[Data supplied]

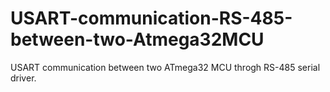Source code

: # USART-communication-RS-485-between-two-Atmega32MCU
USART communication between two  ATmega32 MCU throgh RS-485 serial driver.
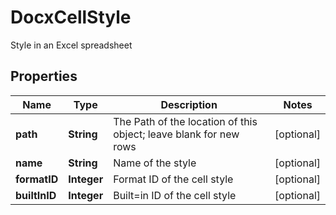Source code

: 

# DocxCellStyle

Style in an Excel spreadsheet

## Properties

| Name | Type | Description | Notes |
|------------ | ------------- | ------------- | -------------|
|**path** | **String** | The Path of the location of this object; leave blank for new rows |  [optional] |
|**name** | **String** | Name of the style |  [optional] |
|**formatID** | **Integer** | Format ID of the cell style |  [optional] |
|**builtInID** | **Integer** | Built&#x3D;in ID of the cell style |  [optional] |



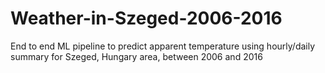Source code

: # Weather-in-Szeged-2006-2016
End to end ML pipeline to predict apparent temperature using hourly/daily summary for Szeged, Hungary area, between 2006 and 2016
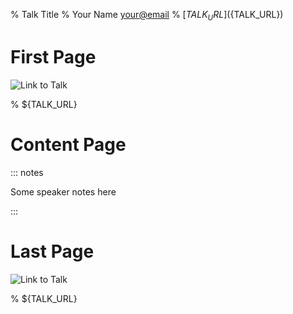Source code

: % Talk Title
% Your Name <your@email>
% [${TALK_URL}](${TALK_URL})

# First Page

![Link to Talk](static/qrcode.png)

% ${TALK_URL}

# Content Page

::: notes

Some speaker notes here

:::

# Last Page

![Link to Talk](static/qrcode.png)

% ${TALK_URL}
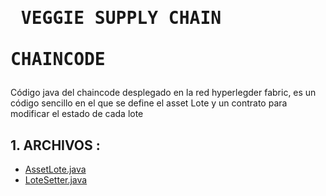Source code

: # <pre>             VEGGIE SUPPLY CHAIN<br>           CHAINCODE
Código java del chaincode desplegado en la red hyperlegder fabric, es un código sencillo en el que se define el asset Lote y  un contrato para modificar el estado de cada lote
                    
## 1. ARCHIVOS :
- [AssetLote.java](https://github.com/AkilinoGit/chaincodeBSM/blob/main/src/main/java/com/bsm/chaincode/AssetLote.java)
- [LoteSetter.java](https://github.com/AkilinoGit/chaincodeBSM/blob/main/src/main/java/com/bsm/chaincode/LoteSetter.java)
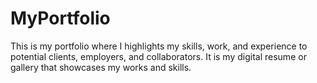 # MyPortfolio
This is my portfolio where I highlights my skills, work, and experience to potential clients, employers, and collaborators. It is my digital resume or gallery that showcases my works and skills. 
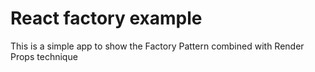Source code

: # React factory example

This is a simple app to show the Factory Pattern combined with Render Props technique
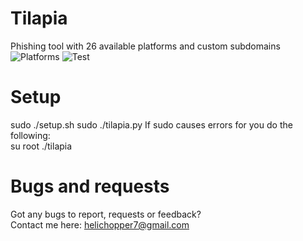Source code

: # Tilapia
Phishing tool with 26 available platforms and custom subdomains\
![Platforms](https://raw.githubusercontent.com/Helichopper/Tilapia/master/screenshots/2.png)
![Test](https://raw.githubusercontent.com/Helichopper/Tilapia/master/screenshots/3.png)
# Setup
sudo ./setup.sh
sudo ./tilapia.py
If sudo causes errors for you do the following:\
su root
./tilapia
# Bugs and requests
Got any bugs to report, requests or feedback?\
Contact me here: helichopper7@gmail.com

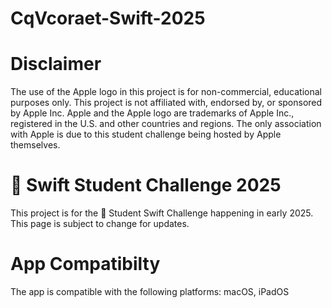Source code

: # CqVcoraet-Swift-2025

# Disclaimer
The use of the Apple logo in this project is for non-commercial, educational purposes only. This project is not affiliated with, endorsed by, or sponsored by Apple Inc. Apple and the Apple logo are trademarks of Apple Inc., registered in the U.S. and other countries and regions. The only association with Apple is due to this student challenge being hosted by Apple themselves.

#  Swift Student Challenge 2025
This project is for the  Student Swift Challenge happening in early 2025. This page is subject to change for updates.

# App Compatibilty
The app is compatible with the following platforms:
macOS, iPadOS

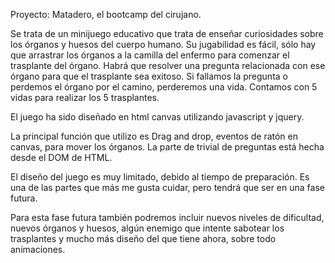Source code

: Proyecto: Matadero, el bootcamp del cirujano.

Se trata de un minijuego educativo que trata de enseñar curiosidades sobre los órganos y huesos del cuerpo humano.
Su jugabilidad es fácil, sólo hay que arrastrar los órganos a la camilla del enfermo para comenzar el trasplante del órgano. Habrá que resolver una pregunta relacionada con ese órgano para que el trasplante sea exitoso. Si fallamos la pregunta o perdemos el órgano por el camino, perderemos una vida. Contamos con 5 vidas para realizar los 5 trasplantes.

El juego ha sido diseñado en html canvas utilizando javascript y jquery.

La principal función que utilizo es Drag and drop, eventos de ratón en canvas, para mover los órganos. La parte de trivial de preguntas está hecha desde el DOM de HTML.

El diseño del juego es muy limitado, debido al tiempo de preparación. Es una de las partes que más me gusta cuidar, pero tendrá que ser en una fase futura.

Para esta fase futura también podremos incluir nuevos niveles de dificultad, nuevos órganos y huesos, algún enemigo que intente sabotear los trasplantes y mucho más diseño del que tiene ahora, sobre todo animaciones.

[/Data supplied]

### Exercise directions:
Copy each line above containing the string "blob".

### Answer box:
- [AssetLote.java](https://github.com/AkilinoGit/chaincodeBSM/blob/main/src/main/java/com/bsm/chaincode/AssetLote.java)
- [LoteSetter.java](https://github.com/AkilinoGit/chaincodeBSM/blob/main/src/main/java/com/bsm/chaincode/LoteSetter.java)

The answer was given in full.